In a physical-cyber world, threats are not just about protecting the network and consideration must also be given towards protecting the operational systems/process. Arguably, the first targeted cyber attack against control systems was in Maroochyshire, Australia. In 2000, a disgruntled SCADA contractor maliciously hacked the sewage discharge valves, leading to a series of major sewage spills. The valves used in sewage treatment systems are similar to I&C equipment used in other industrial facilities.
I believe there are many people in industry willing to share information about ICS cyber incidents. However, in too many cases, policy decisions will not allow them to do so. The fact is that legal departments too often are afraid that somehow disclosures will make them a target, or that this will be reflected in a lower stock price, or other irrational fears. These fears are irrational because properly done, disclosure should not cause these problems, but help prevent problems. In the 2011 timeframe, I had two engineers attend the ICS Cyber Security Conference to discuss actual ICS cyber incidents on a non-attributed basis5. Because they thought it was so important to share this information with their peers, they came even though their organization would not support their travel expenses.

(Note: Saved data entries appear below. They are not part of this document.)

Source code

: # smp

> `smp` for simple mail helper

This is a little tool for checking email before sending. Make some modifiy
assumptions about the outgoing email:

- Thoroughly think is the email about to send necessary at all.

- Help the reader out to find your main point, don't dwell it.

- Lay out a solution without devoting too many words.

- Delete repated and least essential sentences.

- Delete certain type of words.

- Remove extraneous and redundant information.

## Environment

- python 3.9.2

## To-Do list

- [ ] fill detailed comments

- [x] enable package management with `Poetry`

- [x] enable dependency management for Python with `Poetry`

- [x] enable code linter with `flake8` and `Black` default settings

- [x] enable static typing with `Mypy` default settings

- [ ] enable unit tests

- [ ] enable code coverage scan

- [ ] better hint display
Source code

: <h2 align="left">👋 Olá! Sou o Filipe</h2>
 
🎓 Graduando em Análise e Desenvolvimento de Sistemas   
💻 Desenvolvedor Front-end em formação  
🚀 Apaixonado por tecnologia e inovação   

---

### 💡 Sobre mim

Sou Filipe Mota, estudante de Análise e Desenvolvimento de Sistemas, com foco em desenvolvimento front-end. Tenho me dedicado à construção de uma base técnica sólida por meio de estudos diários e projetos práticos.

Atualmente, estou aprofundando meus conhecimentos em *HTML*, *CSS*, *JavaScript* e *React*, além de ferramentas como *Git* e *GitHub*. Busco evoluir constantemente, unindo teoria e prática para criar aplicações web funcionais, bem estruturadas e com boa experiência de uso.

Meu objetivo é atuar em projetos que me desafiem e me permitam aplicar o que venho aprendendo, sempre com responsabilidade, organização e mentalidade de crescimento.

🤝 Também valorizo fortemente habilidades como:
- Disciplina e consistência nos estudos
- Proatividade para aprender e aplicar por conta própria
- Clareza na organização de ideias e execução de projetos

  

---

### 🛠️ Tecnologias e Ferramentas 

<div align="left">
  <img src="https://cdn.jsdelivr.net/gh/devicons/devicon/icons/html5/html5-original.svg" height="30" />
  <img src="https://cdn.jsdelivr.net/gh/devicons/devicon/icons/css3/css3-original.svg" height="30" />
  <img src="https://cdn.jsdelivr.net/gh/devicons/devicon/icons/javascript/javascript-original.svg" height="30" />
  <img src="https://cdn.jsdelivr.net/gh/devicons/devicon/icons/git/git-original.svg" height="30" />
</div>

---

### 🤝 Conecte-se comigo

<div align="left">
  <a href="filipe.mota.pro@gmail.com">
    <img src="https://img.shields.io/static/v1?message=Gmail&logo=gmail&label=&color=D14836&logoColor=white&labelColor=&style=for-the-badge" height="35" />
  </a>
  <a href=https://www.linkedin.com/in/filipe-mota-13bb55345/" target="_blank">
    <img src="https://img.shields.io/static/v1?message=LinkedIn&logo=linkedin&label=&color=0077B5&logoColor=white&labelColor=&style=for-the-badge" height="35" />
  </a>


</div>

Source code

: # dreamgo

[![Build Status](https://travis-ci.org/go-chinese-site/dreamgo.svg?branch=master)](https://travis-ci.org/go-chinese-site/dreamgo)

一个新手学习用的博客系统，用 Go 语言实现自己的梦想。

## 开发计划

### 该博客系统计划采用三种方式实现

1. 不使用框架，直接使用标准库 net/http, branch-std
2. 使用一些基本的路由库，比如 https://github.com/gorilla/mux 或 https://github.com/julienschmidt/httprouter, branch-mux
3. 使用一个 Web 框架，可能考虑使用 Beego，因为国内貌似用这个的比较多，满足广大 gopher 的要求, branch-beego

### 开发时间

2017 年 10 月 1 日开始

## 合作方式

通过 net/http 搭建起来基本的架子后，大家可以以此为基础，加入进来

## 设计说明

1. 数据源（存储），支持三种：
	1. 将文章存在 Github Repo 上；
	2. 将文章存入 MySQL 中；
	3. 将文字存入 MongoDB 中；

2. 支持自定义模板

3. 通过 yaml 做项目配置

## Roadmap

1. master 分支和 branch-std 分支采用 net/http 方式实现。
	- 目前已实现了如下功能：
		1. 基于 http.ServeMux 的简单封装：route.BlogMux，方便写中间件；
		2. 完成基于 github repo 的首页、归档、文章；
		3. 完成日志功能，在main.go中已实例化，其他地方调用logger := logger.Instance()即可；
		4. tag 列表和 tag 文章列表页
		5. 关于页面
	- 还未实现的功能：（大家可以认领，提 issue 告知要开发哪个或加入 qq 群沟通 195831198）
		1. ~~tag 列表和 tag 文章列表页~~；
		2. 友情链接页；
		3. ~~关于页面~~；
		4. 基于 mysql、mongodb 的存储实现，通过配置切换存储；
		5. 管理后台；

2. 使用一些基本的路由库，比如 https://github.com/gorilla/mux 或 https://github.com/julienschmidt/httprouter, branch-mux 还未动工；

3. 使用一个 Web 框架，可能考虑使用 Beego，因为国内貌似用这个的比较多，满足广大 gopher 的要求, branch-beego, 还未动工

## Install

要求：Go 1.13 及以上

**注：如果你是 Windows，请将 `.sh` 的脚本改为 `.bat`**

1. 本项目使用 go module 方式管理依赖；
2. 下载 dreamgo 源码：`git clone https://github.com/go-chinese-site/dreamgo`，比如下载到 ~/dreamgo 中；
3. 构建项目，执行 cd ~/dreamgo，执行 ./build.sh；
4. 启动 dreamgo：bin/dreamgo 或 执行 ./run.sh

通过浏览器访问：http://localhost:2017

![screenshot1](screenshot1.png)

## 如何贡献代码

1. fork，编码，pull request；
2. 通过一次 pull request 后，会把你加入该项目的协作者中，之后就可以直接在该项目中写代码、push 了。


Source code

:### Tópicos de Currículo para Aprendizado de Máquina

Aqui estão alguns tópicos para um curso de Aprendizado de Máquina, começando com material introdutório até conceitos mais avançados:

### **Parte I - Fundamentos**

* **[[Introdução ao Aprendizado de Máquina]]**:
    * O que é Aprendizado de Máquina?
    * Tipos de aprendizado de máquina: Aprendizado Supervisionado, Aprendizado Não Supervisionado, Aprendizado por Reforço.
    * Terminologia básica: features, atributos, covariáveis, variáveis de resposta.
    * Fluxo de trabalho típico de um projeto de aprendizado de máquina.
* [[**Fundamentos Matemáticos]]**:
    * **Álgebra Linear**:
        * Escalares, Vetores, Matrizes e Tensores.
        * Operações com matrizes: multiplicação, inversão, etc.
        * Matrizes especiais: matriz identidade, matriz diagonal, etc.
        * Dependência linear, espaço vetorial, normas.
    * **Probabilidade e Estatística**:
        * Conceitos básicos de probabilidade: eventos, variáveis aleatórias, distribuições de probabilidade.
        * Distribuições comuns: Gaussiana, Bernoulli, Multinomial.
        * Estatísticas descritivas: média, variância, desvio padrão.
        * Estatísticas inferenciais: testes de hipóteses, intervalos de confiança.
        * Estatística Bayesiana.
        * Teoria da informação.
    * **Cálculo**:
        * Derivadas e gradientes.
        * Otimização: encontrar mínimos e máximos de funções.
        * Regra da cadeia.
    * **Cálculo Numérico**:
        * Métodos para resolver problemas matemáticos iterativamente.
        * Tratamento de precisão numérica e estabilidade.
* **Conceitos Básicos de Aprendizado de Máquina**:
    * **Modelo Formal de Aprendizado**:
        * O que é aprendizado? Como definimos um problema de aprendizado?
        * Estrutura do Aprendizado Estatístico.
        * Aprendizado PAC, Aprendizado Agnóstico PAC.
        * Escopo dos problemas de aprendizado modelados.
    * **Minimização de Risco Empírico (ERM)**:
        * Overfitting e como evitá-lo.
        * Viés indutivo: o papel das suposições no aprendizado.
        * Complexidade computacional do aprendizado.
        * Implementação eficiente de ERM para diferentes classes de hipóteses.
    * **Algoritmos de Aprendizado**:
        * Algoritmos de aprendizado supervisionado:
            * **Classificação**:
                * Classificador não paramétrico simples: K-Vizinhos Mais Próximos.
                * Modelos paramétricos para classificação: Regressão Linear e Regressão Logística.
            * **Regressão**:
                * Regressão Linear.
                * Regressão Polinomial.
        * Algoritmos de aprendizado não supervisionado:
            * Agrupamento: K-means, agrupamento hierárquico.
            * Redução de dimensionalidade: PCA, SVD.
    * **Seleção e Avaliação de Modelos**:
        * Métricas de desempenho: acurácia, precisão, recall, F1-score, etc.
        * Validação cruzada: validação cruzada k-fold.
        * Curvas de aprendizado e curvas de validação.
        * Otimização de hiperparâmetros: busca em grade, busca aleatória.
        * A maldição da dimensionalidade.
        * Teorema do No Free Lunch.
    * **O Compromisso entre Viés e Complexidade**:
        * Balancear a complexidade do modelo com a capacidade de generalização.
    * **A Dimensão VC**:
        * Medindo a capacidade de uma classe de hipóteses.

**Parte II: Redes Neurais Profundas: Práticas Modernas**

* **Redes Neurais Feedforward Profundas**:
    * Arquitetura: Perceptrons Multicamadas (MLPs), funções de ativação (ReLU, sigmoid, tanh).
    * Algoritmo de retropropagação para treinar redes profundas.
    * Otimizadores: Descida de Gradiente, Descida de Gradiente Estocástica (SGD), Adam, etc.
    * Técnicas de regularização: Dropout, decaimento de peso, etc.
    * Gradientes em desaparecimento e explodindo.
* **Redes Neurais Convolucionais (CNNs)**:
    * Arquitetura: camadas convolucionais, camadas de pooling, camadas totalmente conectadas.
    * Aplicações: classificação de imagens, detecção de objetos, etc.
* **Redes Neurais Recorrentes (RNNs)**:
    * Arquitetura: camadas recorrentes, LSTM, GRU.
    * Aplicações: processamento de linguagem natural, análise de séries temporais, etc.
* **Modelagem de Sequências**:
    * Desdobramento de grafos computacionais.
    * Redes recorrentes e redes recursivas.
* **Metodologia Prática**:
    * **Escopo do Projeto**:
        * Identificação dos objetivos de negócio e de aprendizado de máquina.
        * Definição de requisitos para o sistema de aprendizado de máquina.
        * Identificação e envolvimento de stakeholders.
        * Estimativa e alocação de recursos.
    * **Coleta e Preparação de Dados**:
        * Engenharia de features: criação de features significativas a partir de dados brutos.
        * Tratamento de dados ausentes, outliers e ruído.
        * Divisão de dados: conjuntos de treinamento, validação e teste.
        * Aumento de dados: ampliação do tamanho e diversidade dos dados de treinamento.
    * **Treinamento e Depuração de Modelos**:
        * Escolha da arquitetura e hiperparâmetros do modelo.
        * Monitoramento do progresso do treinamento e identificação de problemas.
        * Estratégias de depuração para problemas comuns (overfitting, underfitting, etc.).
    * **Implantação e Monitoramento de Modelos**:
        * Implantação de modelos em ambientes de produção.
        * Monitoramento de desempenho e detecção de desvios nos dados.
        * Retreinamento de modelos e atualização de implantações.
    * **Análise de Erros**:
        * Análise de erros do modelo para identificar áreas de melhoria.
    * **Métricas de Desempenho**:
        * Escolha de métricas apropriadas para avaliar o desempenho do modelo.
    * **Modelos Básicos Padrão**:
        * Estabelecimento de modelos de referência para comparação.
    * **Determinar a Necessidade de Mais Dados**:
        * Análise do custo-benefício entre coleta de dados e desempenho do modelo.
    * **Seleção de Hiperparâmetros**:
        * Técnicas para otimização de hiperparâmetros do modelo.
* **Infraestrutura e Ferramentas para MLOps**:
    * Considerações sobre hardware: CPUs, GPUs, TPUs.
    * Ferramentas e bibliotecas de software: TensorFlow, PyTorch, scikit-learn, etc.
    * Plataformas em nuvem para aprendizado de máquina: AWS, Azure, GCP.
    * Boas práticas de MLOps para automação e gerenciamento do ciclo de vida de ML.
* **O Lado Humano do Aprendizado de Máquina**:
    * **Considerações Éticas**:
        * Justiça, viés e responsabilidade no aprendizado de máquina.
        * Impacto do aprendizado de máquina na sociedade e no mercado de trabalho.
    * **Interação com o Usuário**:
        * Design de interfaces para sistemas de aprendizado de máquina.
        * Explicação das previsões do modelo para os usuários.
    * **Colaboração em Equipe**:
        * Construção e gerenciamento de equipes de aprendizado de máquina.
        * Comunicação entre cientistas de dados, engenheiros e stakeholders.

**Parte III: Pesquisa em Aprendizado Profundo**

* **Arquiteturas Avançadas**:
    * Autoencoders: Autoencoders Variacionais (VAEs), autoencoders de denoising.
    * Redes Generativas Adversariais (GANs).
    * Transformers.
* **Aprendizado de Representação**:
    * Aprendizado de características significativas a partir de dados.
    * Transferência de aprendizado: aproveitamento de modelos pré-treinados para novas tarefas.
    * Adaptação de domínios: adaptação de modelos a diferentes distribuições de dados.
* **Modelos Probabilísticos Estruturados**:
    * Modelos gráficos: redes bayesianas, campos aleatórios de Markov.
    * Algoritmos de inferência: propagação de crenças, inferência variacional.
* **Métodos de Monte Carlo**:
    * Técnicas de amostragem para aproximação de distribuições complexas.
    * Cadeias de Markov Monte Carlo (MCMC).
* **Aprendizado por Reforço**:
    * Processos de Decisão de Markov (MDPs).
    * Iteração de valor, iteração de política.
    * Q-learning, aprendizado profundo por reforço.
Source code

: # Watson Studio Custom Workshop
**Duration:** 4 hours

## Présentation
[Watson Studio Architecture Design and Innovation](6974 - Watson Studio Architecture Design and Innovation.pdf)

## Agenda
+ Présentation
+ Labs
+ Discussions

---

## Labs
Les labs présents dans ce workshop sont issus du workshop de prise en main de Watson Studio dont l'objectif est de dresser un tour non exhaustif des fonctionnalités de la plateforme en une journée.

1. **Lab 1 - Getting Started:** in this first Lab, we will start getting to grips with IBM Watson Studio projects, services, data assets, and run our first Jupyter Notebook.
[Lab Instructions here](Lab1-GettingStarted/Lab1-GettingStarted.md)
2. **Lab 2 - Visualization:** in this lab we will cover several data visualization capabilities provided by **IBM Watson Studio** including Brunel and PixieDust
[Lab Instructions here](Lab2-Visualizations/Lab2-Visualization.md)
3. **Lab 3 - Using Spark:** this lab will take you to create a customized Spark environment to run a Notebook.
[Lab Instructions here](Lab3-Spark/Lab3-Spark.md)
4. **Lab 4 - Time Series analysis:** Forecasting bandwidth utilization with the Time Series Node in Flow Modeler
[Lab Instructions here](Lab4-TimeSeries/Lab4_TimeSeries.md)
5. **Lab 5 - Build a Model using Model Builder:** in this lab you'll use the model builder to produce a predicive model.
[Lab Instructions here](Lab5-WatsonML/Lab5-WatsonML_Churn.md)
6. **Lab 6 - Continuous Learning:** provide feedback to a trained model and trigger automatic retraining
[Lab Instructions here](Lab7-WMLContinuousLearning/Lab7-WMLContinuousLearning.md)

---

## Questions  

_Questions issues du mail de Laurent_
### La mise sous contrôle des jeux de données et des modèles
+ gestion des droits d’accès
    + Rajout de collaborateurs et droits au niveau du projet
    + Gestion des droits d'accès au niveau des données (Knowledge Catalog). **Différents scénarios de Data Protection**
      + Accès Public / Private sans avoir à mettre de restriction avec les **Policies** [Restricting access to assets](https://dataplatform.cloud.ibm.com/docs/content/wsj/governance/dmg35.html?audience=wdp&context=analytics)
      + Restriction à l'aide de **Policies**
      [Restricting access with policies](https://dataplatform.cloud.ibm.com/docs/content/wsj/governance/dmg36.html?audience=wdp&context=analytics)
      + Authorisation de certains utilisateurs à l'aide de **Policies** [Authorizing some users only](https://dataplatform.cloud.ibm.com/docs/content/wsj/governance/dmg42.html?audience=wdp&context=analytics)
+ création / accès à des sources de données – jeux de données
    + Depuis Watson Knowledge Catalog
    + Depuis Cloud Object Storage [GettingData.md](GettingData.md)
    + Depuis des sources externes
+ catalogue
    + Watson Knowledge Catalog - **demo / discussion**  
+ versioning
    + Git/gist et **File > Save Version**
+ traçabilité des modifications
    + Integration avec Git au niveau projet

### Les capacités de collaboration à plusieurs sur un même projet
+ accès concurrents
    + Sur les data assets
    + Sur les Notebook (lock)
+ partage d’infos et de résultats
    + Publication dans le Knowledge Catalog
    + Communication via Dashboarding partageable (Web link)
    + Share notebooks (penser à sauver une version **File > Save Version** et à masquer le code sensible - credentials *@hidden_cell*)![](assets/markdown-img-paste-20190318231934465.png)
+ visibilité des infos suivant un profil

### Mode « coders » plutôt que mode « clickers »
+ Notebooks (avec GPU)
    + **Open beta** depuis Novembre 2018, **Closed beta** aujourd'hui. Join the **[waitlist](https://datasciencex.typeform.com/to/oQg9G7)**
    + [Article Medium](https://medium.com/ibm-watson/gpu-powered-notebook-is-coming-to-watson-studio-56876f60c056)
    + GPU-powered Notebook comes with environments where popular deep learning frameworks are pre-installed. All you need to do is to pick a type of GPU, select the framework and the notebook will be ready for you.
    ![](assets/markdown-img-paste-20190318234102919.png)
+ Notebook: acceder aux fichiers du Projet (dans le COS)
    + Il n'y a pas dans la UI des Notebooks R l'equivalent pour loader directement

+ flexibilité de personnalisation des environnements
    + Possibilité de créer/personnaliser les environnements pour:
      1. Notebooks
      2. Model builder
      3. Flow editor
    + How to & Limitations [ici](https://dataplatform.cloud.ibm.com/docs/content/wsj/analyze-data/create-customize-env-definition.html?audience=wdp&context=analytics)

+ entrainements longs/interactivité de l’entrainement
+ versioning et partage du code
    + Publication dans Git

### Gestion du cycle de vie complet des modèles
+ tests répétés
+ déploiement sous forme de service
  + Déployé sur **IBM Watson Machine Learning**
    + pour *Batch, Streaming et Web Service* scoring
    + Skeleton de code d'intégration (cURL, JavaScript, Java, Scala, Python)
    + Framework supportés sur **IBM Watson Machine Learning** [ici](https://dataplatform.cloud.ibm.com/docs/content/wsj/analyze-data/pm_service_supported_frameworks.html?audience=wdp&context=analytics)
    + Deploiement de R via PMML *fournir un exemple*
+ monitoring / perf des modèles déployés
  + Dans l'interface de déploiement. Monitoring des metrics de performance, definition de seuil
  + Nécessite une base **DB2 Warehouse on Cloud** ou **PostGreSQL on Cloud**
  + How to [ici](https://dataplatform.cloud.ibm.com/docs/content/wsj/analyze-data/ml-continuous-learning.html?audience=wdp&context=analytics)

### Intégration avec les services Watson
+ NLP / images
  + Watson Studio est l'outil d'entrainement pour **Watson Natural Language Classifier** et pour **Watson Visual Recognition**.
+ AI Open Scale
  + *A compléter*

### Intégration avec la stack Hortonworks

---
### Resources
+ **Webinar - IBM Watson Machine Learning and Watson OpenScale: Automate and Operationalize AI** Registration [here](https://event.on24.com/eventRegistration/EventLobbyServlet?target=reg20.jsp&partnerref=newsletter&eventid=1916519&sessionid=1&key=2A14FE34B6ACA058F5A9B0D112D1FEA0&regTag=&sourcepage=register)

However, the engineers shared their information in a non-attributable manner (they did not identify their organizations). The conference was in the Washington, DC area but none of the major industry organizations attended nor did NIST yet these organizations seem to be very vocal about the need to share information. In February 2013, NERC issued a lessons-learned report on four incidents. All were clearly cyber incidents but NERC did not to identify any of the incidents as being cyber-related.
The irrational fear of cyber incident disclosure is not only preventing the affected organization from sharing of information, often times even within their own organization, but also external organizations from hearing the information. It also means the security guidance being disseminated and the table-top exercises being required do not reflect what is actually occurring and can actually lead to organizations taking the wrong actions during an actual cyber incident.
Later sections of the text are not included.